Researchers at the Salk Institute report the discovery of a new type of pluripotent stem cell whose identity is tied to its location in a developing embryo. This contrasts with stem cells traditionally used in scientific study, which are characterized by their time-related stage of development.
In a paper (“An alternative pluripotent state confers interspecies chimaeric competency”) published in Nature, the scientists discuss using these new stem cells to develop the first reliable method for integrating human stem cells into nonviable mouse embryos in a laboratory dish in such a way that the human cells began to differentiate into early-stage tissues.
“The region-specific cells we found could provide tremendous advantages in the laboratory to study development, evolution and disease, and may offer avenues for generating novel therapies,” says Juan Carlos Izpisua Belmonte, Ph.D., senior author of the paper and holder of Salk’s Roger Guillemin Chair.
The researchers dubbed this new class of cells “region-selective pluripotent stem cells,” or rsPSCs for short. The rsPSCs were easier to grow in the laboratory than conventional human pluripotent stem cells and offered advantages for large-scale production and gene editing.
To produce the cells, the Salk scientists developed a combination of chemical signals that directed human stem cells in a lab dish to become spatially oriented. They then inserted these human rsPSCs into specific regions of partially dissected mouse embryos and cultured them in a dish for 36 hours. Separately, they also inserted human stem cells cultured using conventional methods, so that they could compare existing techniques to their new technique.
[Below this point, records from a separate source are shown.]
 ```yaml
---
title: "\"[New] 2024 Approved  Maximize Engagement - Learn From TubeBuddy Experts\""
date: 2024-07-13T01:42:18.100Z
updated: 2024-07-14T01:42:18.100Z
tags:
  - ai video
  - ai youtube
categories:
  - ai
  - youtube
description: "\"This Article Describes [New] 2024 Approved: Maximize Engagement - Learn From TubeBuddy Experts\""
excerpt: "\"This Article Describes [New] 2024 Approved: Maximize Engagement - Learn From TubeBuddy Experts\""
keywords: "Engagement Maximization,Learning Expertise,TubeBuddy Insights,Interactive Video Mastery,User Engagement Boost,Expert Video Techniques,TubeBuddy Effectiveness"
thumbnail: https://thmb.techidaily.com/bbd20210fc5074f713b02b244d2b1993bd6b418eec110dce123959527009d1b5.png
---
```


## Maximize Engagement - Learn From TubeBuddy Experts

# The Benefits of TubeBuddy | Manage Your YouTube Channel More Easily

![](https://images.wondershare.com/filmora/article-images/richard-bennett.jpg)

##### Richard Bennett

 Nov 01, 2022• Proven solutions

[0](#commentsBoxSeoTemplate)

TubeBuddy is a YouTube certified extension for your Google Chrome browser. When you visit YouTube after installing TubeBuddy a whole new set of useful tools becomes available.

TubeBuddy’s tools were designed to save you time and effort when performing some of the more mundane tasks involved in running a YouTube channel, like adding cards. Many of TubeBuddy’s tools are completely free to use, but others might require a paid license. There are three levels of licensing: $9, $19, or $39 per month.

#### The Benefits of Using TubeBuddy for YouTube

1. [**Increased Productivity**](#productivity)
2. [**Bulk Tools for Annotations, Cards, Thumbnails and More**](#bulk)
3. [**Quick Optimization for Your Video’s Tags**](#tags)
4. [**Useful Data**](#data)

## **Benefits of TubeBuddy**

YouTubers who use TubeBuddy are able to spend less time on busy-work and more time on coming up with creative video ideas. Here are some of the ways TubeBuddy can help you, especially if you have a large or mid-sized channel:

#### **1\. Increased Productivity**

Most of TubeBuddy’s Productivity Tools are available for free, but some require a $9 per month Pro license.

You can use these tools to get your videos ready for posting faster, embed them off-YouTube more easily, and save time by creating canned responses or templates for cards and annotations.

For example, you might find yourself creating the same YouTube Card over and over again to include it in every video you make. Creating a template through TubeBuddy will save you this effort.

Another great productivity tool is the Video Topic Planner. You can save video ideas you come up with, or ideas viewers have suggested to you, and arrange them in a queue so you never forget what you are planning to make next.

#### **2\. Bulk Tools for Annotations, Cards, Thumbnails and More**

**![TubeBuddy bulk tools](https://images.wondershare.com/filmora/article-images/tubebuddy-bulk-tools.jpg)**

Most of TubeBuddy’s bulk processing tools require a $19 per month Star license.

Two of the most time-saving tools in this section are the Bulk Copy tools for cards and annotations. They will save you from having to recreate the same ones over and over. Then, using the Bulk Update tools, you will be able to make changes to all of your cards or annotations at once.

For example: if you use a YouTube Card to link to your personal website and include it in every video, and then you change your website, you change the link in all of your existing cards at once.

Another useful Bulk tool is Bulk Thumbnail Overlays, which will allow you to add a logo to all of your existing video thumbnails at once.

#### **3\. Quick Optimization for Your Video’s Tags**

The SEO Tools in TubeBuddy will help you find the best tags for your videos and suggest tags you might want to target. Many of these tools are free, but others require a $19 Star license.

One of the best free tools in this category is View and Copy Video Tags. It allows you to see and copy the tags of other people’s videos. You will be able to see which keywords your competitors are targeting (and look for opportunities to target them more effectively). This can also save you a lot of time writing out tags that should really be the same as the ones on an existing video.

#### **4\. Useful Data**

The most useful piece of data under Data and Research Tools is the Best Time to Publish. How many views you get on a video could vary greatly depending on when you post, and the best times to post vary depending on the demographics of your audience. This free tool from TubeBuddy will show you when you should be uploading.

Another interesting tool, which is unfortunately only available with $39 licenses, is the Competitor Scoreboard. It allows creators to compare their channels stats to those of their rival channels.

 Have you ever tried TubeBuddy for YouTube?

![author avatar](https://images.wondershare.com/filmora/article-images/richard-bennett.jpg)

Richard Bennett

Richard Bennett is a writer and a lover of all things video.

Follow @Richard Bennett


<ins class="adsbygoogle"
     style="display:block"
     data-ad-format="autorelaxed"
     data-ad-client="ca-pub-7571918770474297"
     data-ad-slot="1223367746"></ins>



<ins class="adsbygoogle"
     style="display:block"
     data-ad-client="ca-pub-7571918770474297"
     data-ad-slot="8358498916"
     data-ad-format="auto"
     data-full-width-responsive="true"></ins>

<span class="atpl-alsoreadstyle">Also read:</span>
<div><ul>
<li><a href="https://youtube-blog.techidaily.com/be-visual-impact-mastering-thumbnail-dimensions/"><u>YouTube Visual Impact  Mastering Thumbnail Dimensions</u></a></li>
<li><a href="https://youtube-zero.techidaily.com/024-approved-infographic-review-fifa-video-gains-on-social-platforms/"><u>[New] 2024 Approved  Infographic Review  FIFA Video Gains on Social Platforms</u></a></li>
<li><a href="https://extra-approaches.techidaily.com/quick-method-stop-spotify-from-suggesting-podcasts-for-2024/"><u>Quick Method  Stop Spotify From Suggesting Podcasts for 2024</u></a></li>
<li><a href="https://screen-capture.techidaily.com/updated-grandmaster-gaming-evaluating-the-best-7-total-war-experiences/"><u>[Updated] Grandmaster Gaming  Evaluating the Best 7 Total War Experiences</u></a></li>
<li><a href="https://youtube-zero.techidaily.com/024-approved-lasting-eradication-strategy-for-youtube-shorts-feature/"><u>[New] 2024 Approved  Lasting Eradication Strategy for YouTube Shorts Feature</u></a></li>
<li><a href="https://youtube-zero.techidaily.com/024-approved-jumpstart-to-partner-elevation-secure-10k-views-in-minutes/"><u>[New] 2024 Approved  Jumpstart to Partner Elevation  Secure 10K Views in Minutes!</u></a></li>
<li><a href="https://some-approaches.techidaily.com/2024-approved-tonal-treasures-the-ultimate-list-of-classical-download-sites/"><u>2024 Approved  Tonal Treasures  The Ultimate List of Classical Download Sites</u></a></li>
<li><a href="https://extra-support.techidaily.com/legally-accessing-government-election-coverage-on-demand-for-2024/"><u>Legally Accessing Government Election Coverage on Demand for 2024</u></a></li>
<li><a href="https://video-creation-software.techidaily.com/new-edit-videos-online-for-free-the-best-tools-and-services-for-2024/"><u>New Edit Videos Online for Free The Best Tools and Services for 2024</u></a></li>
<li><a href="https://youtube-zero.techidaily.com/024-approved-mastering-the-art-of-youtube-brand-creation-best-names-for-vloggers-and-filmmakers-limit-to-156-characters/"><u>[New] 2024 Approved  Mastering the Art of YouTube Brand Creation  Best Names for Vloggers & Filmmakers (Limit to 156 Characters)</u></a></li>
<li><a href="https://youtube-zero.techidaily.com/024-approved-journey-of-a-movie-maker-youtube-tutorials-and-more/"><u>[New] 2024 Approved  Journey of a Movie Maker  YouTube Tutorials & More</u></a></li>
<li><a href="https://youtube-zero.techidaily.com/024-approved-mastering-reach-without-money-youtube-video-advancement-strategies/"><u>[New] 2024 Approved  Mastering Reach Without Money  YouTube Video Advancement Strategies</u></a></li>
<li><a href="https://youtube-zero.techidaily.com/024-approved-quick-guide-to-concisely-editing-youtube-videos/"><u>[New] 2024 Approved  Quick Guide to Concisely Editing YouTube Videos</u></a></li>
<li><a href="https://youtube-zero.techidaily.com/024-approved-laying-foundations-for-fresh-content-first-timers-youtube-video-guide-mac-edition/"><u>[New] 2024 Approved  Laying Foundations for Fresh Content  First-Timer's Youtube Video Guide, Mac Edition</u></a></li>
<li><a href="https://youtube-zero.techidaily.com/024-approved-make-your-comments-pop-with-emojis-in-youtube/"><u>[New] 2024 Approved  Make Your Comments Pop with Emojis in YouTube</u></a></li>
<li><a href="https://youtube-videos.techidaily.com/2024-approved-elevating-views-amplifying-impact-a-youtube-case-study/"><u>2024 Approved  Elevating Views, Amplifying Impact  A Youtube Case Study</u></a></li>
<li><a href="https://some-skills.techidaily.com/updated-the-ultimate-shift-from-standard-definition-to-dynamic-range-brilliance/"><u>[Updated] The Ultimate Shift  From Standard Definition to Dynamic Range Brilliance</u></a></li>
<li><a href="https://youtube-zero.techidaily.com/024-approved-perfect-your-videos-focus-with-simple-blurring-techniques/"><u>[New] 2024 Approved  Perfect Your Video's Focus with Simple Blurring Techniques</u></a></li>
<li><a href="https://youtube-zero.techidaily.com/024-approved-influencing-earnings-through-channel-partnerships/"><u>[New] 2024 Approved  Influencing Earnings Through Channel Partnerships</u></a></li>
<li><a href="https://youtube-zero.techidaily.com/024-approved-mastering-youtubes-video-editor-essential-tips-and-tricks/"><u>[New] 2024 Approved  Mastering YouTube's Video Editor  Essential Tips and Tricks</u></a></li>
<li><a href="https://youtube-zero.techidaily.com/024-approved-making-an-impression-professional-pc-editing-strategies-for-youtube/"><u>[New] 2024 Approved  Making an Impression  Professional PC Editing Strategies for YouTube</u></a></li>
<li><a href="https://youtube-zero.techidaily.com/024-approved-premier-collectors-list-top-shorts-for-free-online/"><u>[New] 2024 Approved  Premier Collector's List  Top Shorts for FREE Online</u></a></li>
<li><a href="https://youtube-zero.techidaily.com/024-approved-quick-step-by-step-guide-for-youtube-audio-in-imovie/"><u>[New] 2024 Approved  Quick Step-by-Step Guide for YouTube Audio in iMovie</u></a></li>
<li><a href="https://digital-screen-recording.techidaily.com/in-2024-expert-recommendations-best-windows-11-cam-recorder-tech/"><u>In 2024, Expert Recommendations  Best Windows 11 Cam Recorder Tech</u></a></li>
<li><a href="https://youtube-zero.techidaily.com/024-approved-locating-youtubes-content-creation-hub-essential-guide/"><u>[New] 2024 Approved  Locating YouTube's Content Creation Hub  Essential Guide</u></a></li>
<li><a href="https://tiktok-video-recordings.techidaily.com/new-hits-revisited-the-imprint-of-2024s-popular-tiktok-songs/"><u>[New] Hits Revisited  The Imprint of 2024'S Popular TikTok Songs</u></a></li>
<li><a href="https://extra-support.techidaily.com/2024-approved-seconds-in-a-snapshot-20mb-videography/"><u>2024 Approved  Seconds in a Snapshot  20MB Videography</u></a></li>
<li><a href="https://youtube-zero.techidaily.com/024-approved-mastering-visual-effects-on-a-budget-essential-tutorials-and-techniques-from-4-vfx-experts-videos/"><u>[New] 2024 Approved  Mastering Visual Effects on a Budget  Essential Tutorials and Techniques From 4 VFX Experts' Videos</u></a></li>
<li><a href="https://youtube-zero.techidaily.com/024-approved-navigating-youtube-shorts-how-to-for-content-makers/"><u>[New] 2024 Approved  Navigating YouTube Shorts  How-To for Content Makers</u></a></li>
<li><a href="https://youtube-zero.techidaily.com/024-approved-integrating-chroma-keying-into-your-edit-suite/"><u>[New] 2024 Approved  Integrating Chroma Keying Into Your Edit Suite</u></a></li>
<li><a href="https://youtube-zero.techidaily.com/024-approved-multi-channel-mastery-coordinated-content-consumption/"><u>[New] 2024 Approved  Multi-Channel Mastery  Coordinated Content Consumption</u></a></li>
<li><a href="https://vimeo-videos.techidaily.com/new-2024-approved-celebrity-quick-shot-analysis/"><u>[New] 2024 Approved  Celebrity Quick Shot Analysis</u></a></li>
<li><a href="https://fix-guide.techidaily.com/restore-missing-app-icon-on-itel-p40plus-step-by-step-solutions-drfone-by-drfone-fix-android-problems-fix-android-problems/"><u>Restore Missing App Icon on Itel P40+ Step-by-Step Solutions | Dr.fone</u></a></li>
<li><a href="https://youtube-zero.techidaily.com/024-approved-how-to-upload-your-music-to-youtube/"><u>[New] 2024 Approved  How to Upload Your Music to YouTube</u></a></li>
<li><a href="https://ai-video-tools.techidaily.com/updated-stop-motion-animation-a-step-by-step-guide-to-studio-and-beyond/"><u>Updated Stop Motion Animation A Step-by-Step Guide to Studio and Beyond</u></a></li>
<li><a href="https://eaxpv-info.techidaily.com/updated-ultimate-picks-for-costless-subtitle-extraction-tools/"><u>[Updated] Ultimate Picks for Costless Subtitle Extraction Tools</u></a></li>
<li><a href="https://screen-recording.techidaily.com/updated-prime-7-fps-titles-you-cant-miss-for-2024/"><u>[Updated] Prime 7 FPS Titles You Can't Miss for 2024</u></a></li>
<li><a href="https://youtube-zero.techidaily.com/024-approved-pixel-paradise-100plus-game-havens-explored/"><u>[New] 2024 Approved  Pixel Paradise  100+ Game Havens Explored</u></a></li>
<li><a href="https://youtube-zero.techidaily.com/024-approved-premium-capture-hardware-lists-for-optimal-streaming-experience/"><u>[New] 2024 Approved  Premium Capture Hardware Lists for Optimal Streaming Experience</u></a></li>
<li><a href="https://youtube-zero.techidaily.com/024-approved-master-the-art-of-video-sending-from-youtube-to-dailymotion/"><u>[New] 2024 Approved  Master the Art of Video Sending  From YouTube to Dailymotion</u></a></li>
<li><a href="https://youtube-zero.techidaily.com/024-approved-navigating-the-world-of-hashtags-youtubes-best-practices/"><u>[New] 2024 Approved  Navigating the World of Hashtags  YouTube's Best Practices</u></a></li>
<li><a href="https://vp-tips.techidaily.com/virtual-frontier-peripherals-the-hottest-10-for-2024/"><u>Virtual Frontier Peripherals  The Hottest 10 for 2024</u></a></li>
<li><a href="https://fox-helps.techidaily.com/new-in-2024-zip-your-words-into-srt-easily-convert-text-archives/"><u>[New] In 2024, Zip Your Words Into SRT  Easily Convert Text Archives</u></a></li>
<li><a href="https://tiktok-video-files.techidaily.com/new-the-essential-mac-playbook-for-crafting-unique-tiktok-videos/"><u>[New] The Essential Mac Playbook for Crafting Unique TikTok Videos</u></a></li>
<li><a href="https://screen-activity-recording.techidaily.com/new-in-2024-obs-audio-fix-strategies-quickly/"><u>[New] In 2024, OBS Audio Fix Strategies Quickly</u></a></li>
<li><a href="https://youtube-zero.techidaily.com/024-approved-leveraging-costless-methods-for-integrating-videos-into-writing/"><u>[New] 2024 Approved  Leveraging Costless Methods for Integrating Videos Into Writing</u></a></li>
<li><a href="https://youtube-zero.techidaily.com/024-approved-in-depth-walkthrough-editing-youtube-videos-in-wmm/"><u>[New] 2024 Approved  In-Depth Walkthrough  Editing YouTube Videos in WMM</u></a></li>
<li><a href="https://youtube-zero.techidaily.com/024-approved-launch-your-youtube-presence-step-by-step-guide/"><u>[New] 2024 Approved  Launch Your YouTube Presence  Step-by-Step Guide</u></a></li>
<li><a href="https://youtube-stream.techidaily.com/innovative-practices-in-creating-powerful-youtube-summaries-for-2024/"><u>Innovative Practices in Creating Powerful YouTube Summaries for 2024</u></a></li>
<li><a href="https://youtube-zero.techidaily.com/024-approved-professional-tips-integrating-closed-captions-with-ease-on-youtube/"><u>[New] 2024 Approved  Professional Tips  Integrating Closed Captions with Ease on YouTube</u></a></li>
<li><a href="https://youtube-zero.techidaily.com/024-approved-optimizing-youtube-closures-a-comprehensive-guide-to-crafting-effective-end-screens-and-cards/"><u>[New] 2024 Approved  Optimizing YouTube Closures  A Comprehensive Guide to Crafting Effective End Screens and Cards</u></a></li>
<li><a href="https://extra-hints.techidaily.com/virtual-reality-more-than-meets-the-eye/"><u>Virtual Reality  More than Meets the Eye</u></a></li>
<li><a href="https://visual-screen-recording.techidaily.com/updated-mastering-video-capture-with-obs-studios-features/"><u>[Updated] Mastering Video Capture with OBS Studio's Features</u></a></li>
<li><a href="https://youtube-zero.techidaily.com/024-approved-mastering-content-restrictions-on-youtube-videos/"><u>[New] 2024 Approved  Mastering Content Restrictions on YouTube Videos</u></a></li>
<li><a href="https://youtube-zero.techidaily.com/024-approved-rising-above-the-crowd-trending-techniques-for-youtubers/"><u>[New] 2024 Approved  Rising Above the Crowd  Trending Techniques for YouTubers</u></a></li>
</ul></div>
“…by modulating culture parameters, a stem-cell type with unique spatial characteristics and distinct molecular and functional features, designated as region-selective pluripotent stem cells (rsPSCs), can be efficiently obtained from mouse embryos and primate pluripotent stem cells, including humans,” wrote the investigators.
While the human stem cells derived through conventional methods failed to integrate into the modified embryos, the human rsPSCs began to develop into early-stage tissues. The cells in this region of an early embryo undergo dynamic changes to give rise to all cells, tissues, and organs of the body. Indeed the human rsPSCs began the process of differentiating into the three major cell layers in early development (ectoderm, mesoderm, and endoderm). The Salk researchers stopped the cells from differentiating further, but each germ layer was theoretically capable of giving rise to specific tissues and organs.
The scientists said they performed extensive characterization of the new cells and found that rsPSCs showed distinct molecular and metabolic characteristics as well as novel epigenetic signatures.
“The region selective-state of these stem cells is entirely novel for laboratory-cultured stem cells and offers important insight into how human stem cells might be differentiated into derivatives that give rise to a wide range of tissues and organs,” says Jun Wu, Ph.D., a postdoctoral researcher in Izpisua Belmonte’s lab and first author of the new paper. “Not only do we need to consider the timing, but also the spatial characteristics of the stem cells. Understanding both aspects of a stem cell’s identity could be crucial to generate functional and mature cell types for regenerative medicine.”